_Assignment_
Please go over the material below and count each line with the string "レポートには", giving only the total.

_Records to use_

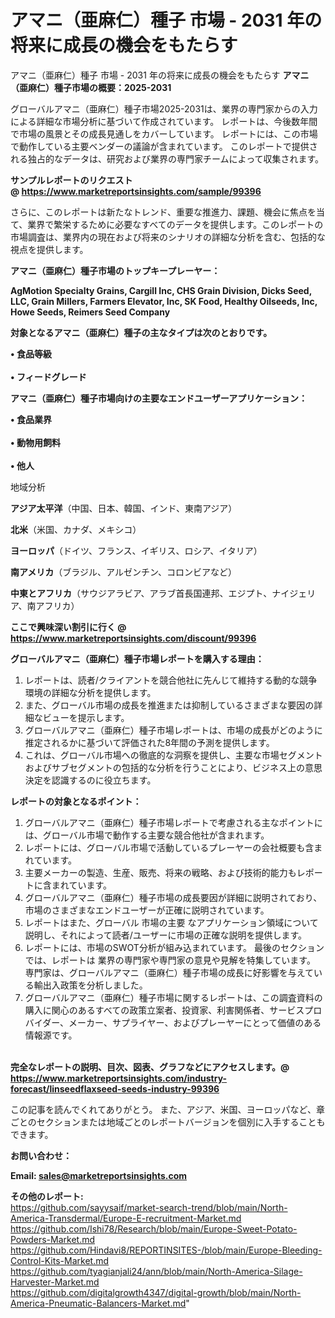 # アマニ（亜麻仁）種子 市場 - 2031 年の将来に成長の機会をもたらす
 アマニ（亜麻仁）種子 市場 - 2031 年の将来に成長の機会をもたらす
<strong><b>アマニ（亜麻仁）種子市場の概要：2025-2031</b></strong>

グローバルアマニ（亜麻仁）種子市場2025-2031は、業界の専門家からの入力による詳細な市場分析に基づいて作成されています。 レポートは、今後数年間で市場の風景とその成長見通しをカバーしています。 レポートには、この市場で動作している主要ベンダーの議論が含まれています。 このレポートで提供される独占的なデータは、研究および業界の専門家チームによって収集されます。

<strong>サンプルレポートのリクエスト @ <a href=https://www.marketreportsinsights.com/sample/99396>https://www.marketreportsinsights.com/sample/99396</a></strong>

さらに、このレポートは新たなトレンド、重要な推進力、課題、機会に焦点を当て、業界で繁栄するために必要なすべてのデータを提供します。このレポートの市場調査は、業界内の現在および将来のシナリオの詳細な分析を含む、包括的な視点を提供します。

<strong>アマニ（亜麻仁）種子市場のトップキープレーヤー：</strong>

<strong>AgMotion Specialty Grains, Cargill Inc, CHS Grain Division, Dicks Seed, LLC, Grain Millers, Farmers Elevator, Inc, SK Food, Healthy Oilseeds, Inc, Howe Seeds, Reimers Seed Company</strong>

<strong><b>対象となるアマニ（亜麻仁）種子の主なタイプは次のとおりです。</b></strong>

<strong>• 食品等級<br><br>• フィードグレード</strong>

<strong><b>アマニ（亜麻仁）種子市場向けの主要なエンドユーザーアプリケーション：</b></strong>

<strong>• 食品業界<br><br>• 動物用飼料<br><br>• 他人</strong>

 地域分析

<strong><b>アジア太平洋</b></strong>（中国、日本、韓国、インド、東南アジア）

<strong><b>北米</b></strong>（米国、カナダ、メキシコ）

<strong><b>ヨーロッパ</b></strong>（ドイツ、フランス、イギリス、ロシア、イタリア）

<strong><b>南アメリカ</b></strong>（ブラジル、アルゼンチン、コロンビアなど）

<strong><b>中東とアフリカ</b></strong>（サウジアラビア、アラブ首長国連邦、エジプト、ナイジェリア、南アフリカ）

<strong>ここで興味深い割引に行く @ <a href=https://www.marketreportsinsights.com/discount/99396>https://www.marketreportsinsights.com/discount/99396</a></strong>

<strong><b>グローバルアマニ（亜麻仁）種子市場レポートを購入する理由：</b></strong>
<ol>
  <li>レポートは、読者/クライアントを競合他社に先んじて維持する動的な競争環境の詳細な分析を提供します。</li>
  <li>また、グローバル市場の成長を推進または抑制しているさまざまな要因の詳細なビューを提示します。</li>
  <li>グローバルアマニ（亜麻仁）種子市場レポートは、市場の成長がどのように推定されるかに基づいて評価された8年間の予測を提供します。</li>
  <li>これは、グローバル市場への徹底的な洞察を提供し、主要な市場セグメントおよびサブセグメントの包括的な分析を行うことにより、ビジネス上の意思決定を認識するのに役立ちます。</li>
</ol>
<strong><b>レポートの対象となるポイント：</b></strong>
<ol>
  <li>グローバルアマニ（亜麻仁）種子市場レポートで考慮される主なポイントには、グローバル市場で動作する主要な競合他社が含まれます。</li>
  <li>レポートには、グローバル市場で活動しているプレーヤーの会社概要も含まれています。</li>
  <li>主要メーカーの製造、生産、販売、将来の戦略、および技術的能力もレポートに含まれています。</li>
  <li>グローバルアマニ（亜麻仁）種子市場の成長要因が詳細に説明されており、市場のさまざまなエンドユーザーが正確に説明されています。</li>
  <li>レポートはまた、グローバル 市場の主要 なアプリケーション領域について説明し、それによって読者/ユーザーに市場の正確な説明を提供します。</li>
  <li>レポートには、市場のSWOT分析が組み込まれています。 最後のセクションでは、レポートは 業界の専門家や専門家の意見や見解を特集しています。 専門家は、グローバルアマニ（亜麻仁）種子市場の成長に好影響を与えている輸出入政策を分析しました。</li>
  <li>グローバルアマニ（亜麻仁）種子市場に関するレポートは、この調査資料の購入に関心のあるすべての政策立案者、投資家、利害関係者、サービスプロバイダー、メーカー、サプライヤー、およびプレーヤーにとって価値のある情報源です。</li>
</ol><br>
<strong>完全なレポートの説明、目次、図表、グラフなどにアクセスします。@ <a href=https://www.marketreportsinsights.com/industry-forecast/linseedflaxseed-seeds-industry-99396>https://www.marketreportsinsights.com/industry-forecast/linseedflaxseed-seeds-industry-99396</a></strong>

この記事を読んでくれてありがとう。 また、アジア、米国、ヨーロッパなど、章ごとのセクションまたは地域ごとのレポートバージョンを個別に入手することもできます。

<strong><b>お問い合わせ：</b></strong>

<strong>Email: </strong><a href=mailto:sales@marketreportsinsights.com><strong>sales@marketreportsinsights.com</strong></a>

<strong>その他のレポート:</strong>
<br>
<a href=https://github.com/sayysaif/market-search-trend/blob/main/North-America-Transdermal/Europe-E-recruitment-Market.md>https://github.com/sayysaif/market-search-trend/blob/main/North-America-Transdermal/Europe-E-recruitment-Market.md</a>
<br>
<a href=https://github.com/Ishi78/Research/blob/main/Europe-Sweet-Potato-Powders-Market.md>https://github.com/Ishi78/Research/blob/main/Europe-Sweet-Potato-Powders-Market.md</a>
<br>
<a href=https://github.com/Hindavi8/REPORTINSITES-/blob/main/Europe-Bleeding-Control-Kits-Market.md>https://github.com/Hindavi8/REPORTINSITES-/blob/main/Europe-Bleeding-Control-Kits-Market.md</a>
<br>
<a href=https://github.com/tyagianjali24/ann/blob/main/North-America-Silage-Harvester-Market.md>https://github.com/tyagianjali24/ann/blob/main/North-America-Silage-Harvester-Market.md</a>
<br>
<a href=https://github.com/digitalgrowth4347/digital-growth/blob/main/North-America-Pneumatic-Balancers-Market.md>https://github.com/digitalgrowth4347/digital-growth/blob/main/North-America-Pneumatic-Balancers-Market.md</a>"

_Exercise answer_
3